Within one week, we received three notices for:  (1)  hand, foot and mouth disease, (2) chicken pox, and (3) head lice.  P and I have debated the relative merits of each.  Out of the three, he’d probably be most horrified with the lice situation.  He’s already talked about shaving the girls’ heads if they get it (this is the one time I can be grateful that they barely have any hair on their heads).  P did not go to public school most of his life and apparently never lived through the experience of everyone having to put their coats/hats in plastic bags on their coathooks.  I’m not alone on that one, right?  There’s also the social stigma that you and your children are presumed dirty, and people gossip that you are also an animal hoarder and turned down an offer for a TLC reality show.   Finally, there’s the sheer exhaustion of not only having to de-louse the family, but also washing, vacuuming and bagging every soft item in your house.
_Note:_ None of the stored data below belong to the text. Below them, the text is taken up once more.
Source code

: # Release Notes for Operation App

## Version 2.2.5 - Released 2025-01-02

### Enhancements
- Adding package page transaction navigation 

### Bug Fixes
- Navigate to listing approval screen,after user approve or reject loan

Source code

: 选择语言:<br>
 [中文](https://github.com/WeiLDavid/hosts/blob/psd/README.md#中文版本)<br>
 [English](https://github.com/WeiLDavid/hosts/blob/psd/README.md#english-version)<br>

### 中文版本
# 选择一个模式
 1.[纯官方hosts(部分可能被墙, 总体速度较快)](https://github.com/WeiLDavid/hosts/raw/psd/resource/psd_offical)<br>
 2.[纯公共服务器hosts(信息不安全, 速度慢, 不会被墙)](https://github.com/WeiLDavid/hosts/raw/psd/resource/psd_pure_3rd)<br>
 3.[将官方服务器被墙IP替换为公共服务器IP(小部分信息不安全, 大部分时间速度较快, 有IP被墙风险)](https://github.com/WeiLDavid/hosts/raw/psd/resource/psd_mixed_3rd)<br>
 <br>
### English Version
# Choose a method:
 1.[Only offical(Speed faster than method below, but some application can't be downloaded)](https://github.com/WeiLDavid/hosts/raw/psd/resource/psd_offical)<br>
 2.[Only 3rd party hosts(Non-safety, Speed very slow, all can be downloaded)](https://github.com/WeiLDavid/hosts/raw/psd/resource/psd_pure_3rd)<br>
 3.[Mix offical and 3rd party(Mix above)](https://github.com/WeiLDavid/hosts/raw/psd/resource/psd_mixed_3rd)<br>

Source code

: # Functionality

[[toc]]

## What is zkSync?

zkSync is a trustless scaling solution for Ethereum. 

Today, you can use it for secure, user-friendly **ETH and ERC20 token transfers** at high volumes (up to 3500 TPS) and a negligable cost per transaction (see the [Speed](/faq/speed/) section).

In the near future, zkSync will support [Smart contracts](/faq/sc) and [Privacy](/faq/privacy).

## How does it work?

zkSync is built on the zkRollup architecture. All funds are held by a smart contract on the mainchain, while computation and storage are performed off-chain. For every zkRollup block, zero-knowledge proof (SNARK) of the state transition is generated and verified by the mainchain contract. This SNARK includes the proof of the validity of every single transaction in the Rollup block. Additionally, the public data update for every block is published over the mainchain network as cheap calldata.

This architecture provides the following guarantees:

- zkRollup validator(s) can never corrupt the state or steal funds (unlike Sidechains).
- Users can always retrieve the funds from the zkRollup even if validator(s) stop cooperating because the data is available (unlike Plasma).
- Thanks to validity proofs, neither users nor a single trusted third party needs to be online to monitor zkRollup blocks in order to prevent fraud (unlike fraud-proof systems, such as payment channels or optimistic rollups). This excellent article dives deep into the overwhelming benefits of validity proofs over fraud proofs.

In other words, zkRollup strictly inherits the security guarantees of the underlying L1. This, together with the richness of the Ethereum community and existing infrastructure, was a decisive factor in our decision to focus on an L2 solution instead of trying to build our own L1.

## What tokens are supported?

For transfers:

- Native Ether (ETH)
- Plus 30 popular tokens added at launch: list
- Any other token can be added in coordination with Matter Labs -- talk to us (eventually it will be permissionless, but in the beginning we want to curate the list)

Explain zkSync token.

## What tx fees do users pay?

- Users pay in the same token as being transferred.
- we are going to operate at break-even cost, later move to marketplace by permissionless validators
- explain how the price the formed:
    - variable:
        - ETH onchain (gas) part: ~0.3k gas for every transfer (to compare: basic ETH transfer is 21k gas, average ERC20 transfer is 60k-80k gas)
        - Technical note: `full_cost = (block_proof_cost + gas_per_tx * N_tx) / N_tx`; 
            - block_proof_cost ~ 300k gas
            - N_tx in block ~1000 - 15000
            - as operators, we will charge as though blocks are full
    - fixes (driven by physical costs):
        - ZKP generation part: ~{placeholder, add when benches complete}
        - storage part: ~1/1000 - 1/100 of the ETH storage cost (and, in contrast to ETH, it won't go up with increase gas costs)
I’ve already done some preparatory research on this one, and was thrilled to find out that you can OUTSOURCE lice removal!  This is a definitely a problem that I’d be happy solving by throwing some money at it.   I’ve also learned that tea tree oil is a natural “deterrent” to lice.  For what it’s worth, I’ve bought out Target’s entire stock of California Baby Tea Tree and Lavender Shampoos.  Finally, I am going to ask the daycare director why on earth the Toddler 3 classroom has what B affectionately calls “the hat box” where all the children’s hats are thrown in willynilly to teach the children how to locate their own outdoor gear.  Seriously, am I the only person who ever had to do the bag the coat and hat thing at school???

Personally, I would have thought chicken pox was the worst.  I’ve never had it, and I don’t think any of the three children are fully immune.  O’s never been immunized (you have to be 12 months old), and neither E nor B have had the booster you receive at four years old.  And I’ve heard that getting the Pox is 1000 times worse when you are an adult.  At the end of my last pregnancy,  I learned more than I ever wanted to know about the Pox and shingles after my midwife went into panic mode when someone I work with was diagnosed with shingles.  And, for the record, I now have medical proof that I have NO immunity to the Pox.  Mom.

Unfortunately, it was a friend of mine’s baby who got the Pox.  And she had to stay out of day care for ten days.  I am planning to return to work on Monday after having been out for over SIX WEEKS; any of us getting the Pox would probably be tantamount to having my personal items currently in my office shipped home to me with a note thanking me for my service.  Of one month. Every time I’ve seen any spot on me or Owen, I’ve freaked out and totally analyzed it.  O had scratched himself on his nose, and I had what could actually be a tiny stretch mark.  Sorry, TMI sidenote, but how is it possible that I have had three pregnancies and never had a single stretch mark and now suddenly developed one after my baby is five months old???? 

So, while we would’ve voted for hand, foot and mouth disease (which is also our Pediatrician’s “favorite” because, and I quote, it is a “sign of fall”), I’m now starting to back off it as a preferred issue.  A mom friend recently recanted her tale of its intrusion on her family.  Apparently, you get all these sores in your throat that make it impossible to drink anything.  In her mind, all three afflictions are equally bad.  I don’t know, but that sounds like at least one more trip to Childrens Hospital to me whereas the others you probably recover at home.

And so we all wait and brace for the storm.  With three kids in full-time day care, one or more is bound to be sick at any given time.  As one of my Facebook friends noted in her status update today:  “There is no fear in life greater than that of a healthy parent in a house full of stomach bugs.”  Or, in my case: there is no fear in life greater than that of a working parent who has been on disability for over six weeks in a brand new job in a daycare full of sick children.

Keep your fingers crossed for us.  As my sister said to me last week:  2012 can be someone else’s crappy year!